When the Gladneys are moved to a Boy Scout camp run by a simulation organization, Jack Gladney’s thesis on Hitler’s followers — that they became what they wanted to be, a crowd — plays out before him. Their daughters sob that the scariest thing is that they can’t be told how exactly they should feel. They desire to have “the proper reaction.”

This is the most visually expressive of Baumbach’s oeuvre. Because the fear of death is a major thread through all machinations of the narrative, there is a stark use of dark vs. light. Jack and Babbette speak openly about dying, but it’s secretly an all-consuming fear. Their openness is an attempt to trick them from thinking otherwise and Lol Crawley’s cinematography is exemplified when framing their fears. But the visual nature of the film goes beyond the lighting and also into Jess Gonchor’s production design. The supermarket, bright in its light so that all the brand names can be seen and provide comfort, juxtaposes Jack’s private fears, where drapes and sheets cover his own vision of death. The college where Jack teaches has classrooms that look like the children’s section of a library, seemingly both satirizing and validating conservative fears that colleges are indoctrination centers for the young.

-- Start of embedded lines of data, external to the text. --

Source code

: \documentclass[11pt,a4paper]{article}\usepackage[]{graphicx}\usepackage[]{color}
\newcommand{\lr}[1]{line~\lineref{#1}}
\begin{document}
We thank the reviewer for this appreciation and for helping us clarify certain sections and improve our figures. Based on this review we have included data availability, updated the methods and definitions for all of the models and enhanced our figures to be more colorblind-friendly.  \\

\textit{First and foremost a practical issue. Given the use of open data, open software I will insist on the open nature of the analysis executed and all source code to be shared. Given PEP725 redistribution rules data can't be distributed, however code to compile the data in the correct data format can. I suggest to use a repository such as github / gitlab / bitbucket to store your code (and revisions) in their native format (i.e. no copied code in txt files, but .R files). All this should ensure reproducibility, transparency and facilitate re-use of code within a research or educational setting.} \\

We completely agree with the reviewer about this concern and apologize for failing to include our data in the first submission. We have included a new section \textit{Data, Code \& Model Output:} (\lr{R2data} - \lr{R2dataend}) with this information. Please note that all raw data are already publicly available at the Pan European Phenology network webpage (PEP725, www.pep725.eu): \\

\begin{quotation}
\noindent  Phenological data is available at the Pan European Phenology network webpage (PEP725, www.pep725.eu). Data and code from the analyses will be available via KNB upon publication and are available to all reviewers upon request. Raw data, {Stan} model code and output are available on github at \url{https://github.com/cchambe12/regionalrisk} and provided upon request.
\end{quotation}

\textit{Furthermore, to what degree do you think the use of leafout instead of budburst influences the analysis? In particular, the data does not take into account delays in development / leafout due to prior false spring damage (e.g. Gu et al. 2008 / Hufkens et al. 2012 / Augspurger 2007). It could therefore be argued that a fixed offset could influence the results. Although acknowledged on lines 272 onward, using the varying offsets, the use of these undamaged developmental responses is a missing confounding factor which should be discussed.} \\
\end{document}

Still, while the look of the film is solid, it further illustrates how White Noise has so many moving parts and individual scenes outshine the sum of those parts. The academic setting seems to muddle with where Baumbach is placing the heart of the story: the survival of an event and the survival of a marriage. It’s practical to hand talking points directly to the viewer (such as in the opening, where Don Cheadle, playing a professor at the College-on-the-Hill, dissects the glee of filming a car crash by saying that the quest for narrative goes out the window in such scenes and a joyful innocence steps in.) But the shifts in attention also keeps the adaptation from discovering a stable groove for the main characters, particularly Babbette, who is mostly reduced to telling the audience her motivations. These motivations, unfortunately, set up a third act of diminishing returns via a brand-new character who’s been separate from all previously established satirical realms. In the end, White Noise is guilty of being what it criticizes: too much.